**What to work on**
Return, from the listing below, each line where the word "https" appears.
-- Opening Marker --
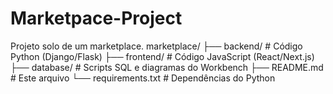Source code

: # Marketpace-Project
Projeto solo de um marketplace.
marketplace/
├── backend/              # Código Python (Django/Flask)
├── frontend/             # Código JavaScript (React/Next.js)
├── database/             # Scripts SQL e diagramas do Workbench
├── README.md            # Este arquivo
└── requirements.txt      # Dependências do Python
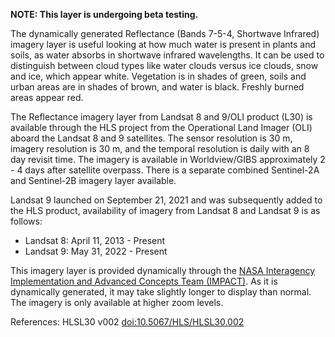 **NOTE: This layer is undergoing beta testing.**

The dynamically generated Reflectance (Bands 7-5-4, Shortwave Infrared) imagery layer is useful looking at how much water is present in plants and soils, as water absorbs in shortwave infrared wavelengths. It can be used to distinguish between cloud types like water clouds versus ice clouds, snow and ice, which appear white. Vegetation is in shades of green, soils and urban areas are in shades of brown, and water is black. Freshly burned areas appear red.

The Reflectance imagery layer from Landsat 8 and 9/OLI product (L30) is available through the HLS project from the Operational Land Imager (OLI) aboard the Landsat 8 and 9 satellites. The sensor resolution is 30 m, imagery resolution is 30 m, and the temporal resolution is daily with an 8 day revisit time. The imagery is available in Worldview/GIBS approximately 2 - 4 days after satellite overpass. There is a separate combined Sentinel-2A and Sentinel-2B imagery layer available.

Landsat 9 launched on September 21, 2021 and was subsequently added to the HLS product, availability of imagery from Landsat 8 and Landsat 9 is as follows:
- Landsat 8: April 11, 2013 - Present
- Landsat 9: May 31, 2022 - Present

This imagery layer is provided dynamically through the [NASA Interagency Implementation and Advanced Concepts Team (IMPACT)](https://www.earthdata.nasa.gov/about/impact). As it is dynamically generated, it may take slightly longer to display than normal. The imagery is only available at higher zoom levels.

References: HLSL30 v002 [doi:10.5067/HLS/HLSL30.002](https://doi.org/10.5067/HLS/HLSL30.002)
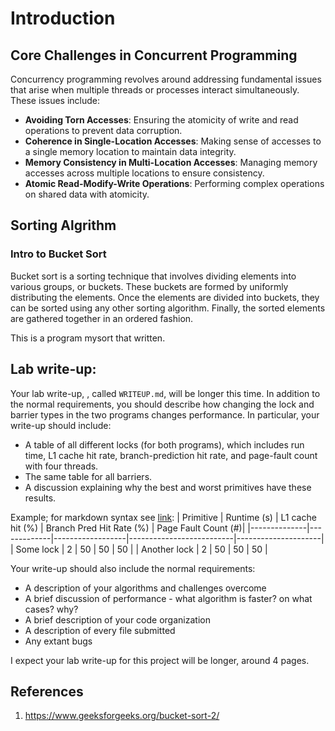 # Introduction

## Core Challenges in Concurrent Programming

Concurrency programming revolves around addressing fundamental issues that arise when multiple threads or processes interact simultaneously. These issues include:

- **Avoiding Torn Accesses**: Ensuring the atomicity of write and read operations to prevent data corruption.
- **Coherence in Single-Location Accesses**: Making sense of accesses to a single memory location to maintain data integrity.
- **Memory Consistency in Multi-Location Accesses**: Managing memory accesses across multiple locations to ensure consistency.
- **Atomic Read-Modify-Write Operations**: Performing complex operations on shared data with atomicity.


## Sorting Algrithm

### Intro to Bucket Sort

Bucket sort is a sorting technique that involves dividing elements into various groups, or buckets. These buckets are formed by uniformly distributing the elements. Once the elements are divided into buckets, they can be sorted using any other sorting algorithm. Finally, the sorted elements are gathered together in an ordered fashion.

This is a program mysort that written. 

## Lab write-up:
Your lab write-up, , called `WRITEUP.md`, will be longer this time.  In addition to the normal requirements, you should describe how changing the lock and barrier types in the two programs changes performance. In particular, your write-up should include:
* A table of all different locks (for both programs), which includes run time, L1 cache hit rate, branch-prediction hit rate, and page-fault count with four threads.
* The same table for all barriers.
* A discussion explaining why the best and worst primitives have these results.

Example; for markdown syntax see [link](https://markdown.land/markdown-table):
| Primitive    | Runtime (s) | L1 cache hit (%) | Branch Pred Hit Rate (%) | Page Fault Count (#)|
|--------------|-------------|------------------|--------------------------|---------------------|
| Some lock              | 2  | 50 | 50 | 50 |
| Another lock           | 2  | 50 | 50 | 50 |

Your write-up should also include the normal requirements:
* A description of your algorithms and challenges overcome
* A brief discussion of performance - what algorithm is faster? on what cases? why? 
* A brief description of your code organization
* A description of every file submitted
* Any extant bugs

I expect your lab write-up for this project will be longer, around 4 pages.

## References

1. https://www.geeksforgeeks.org/bucket-sort-2/
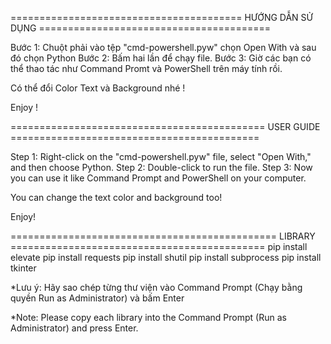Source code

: ======================================== HƯỚNG DẪN SỬ DỤNG ========================================

Bước 1: Chuột phải vào tệp "cmd-powershell.pyw" chọn Open With và sau đó chọn Python
Bước 2: Bấm hai lần để chạy file.
Bước 3: Giờ các bạn có thể thao tác như Command Promt và PowerShell trên máy tính rồi.

Có thể đổi Color Text và Background nhé !

Enjoy !

============================================ USER GUIDE ===========================================

Step 1: Right-click on the "cmd-powershell.pyw" file, select "Open With," and then choose Python.
Step 2: Double-click to run the file.
Step 3: Now you can use it like Command Prompt and PowerShell on your computer.

You can change the text color and background too!

Enjoy!

============================================== LIBRARY ============================================
pip install elevate
pip install requests
pip install shutil
pip install subprocess
pip install tkinter

*Lưu ý: Hãy sao chép từng thư viện vào Command Prompt (Chạy bằng quyền Run as Administrator) và bấm Enter

*Note: Please copy each library into the Command Prompt (Run as Administrator) and press Enter.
-- Closing Marker --
**Response box**
This imagery layer is provided dynamically through the [NASA Interagency Implementation and Advanced Concepts Team (IMPACT)](https://www.earthdata.nasa.gov/about/impact). As it is dynamically generated, it may take slightly longer to display than normal. The imagery is only available at higher zoom levels.
References: HLSL30 v002 [doi:10.5067/HLS/HLSL30.002](https://doi.org/10.5067/HLS/HLSL30.002)
Example; for markdown syntax see [link](https://markdown.land/markdown-table):
1. https://www.geeksforgeeks.org/bucket-sort-2/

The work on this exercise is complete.